**DESCRIPTION OF THE TASK**
Which lines in the records below contain the word "deff"? Copy each one.

**DATA EXCERPTS**
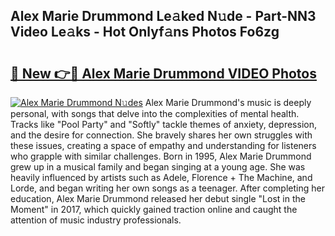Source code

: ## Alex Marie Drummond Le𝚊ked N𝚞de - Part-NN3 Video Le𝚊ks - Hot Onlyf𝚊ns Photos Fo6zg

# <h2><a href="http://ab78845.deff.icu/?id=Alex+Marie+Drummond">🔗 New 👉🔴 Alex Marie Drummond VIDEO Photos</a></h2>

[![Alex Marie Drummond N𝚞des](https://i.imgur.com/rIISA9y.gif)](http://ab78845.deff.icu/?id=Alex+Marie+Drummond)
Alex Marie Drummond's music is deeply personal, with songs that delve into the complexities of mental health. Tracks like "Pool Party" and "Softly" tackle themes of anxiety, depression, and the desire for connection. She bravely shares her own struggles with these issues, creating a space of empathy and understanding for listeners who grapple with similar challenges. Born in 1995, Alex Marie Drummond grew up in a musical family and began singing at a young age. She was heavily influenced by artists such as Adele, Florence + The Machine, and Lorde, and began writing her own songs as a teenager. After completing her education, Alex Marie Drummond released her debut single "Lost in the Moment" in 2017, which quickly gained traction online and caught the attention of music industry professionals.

---

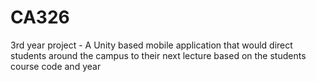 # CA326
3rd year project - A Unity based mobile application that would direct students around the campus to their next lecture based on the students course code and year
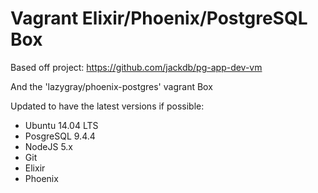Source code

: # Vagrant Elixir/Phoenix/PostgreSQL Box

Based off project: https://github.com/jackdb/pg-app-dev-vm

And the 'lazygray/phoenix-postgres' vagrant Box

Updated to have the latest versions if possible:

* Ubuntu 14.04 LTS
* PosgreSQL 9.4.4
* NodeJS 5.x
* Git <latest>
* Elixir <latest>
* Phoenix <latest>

**RESPONSE**
# <h2><a href="http://ab78845.deff.icu/?id=Alex+Marie+Drummond">🔗 New 👉🔴 Alex Marie Drummond VIDEO Photos</a></h2>
[![Alex Marie Drummond N𝚞des](https://i.imgur.com/rIISA9y.gif)](http://ab78845.deff.icu/?id=Alex+Marie+Drummond)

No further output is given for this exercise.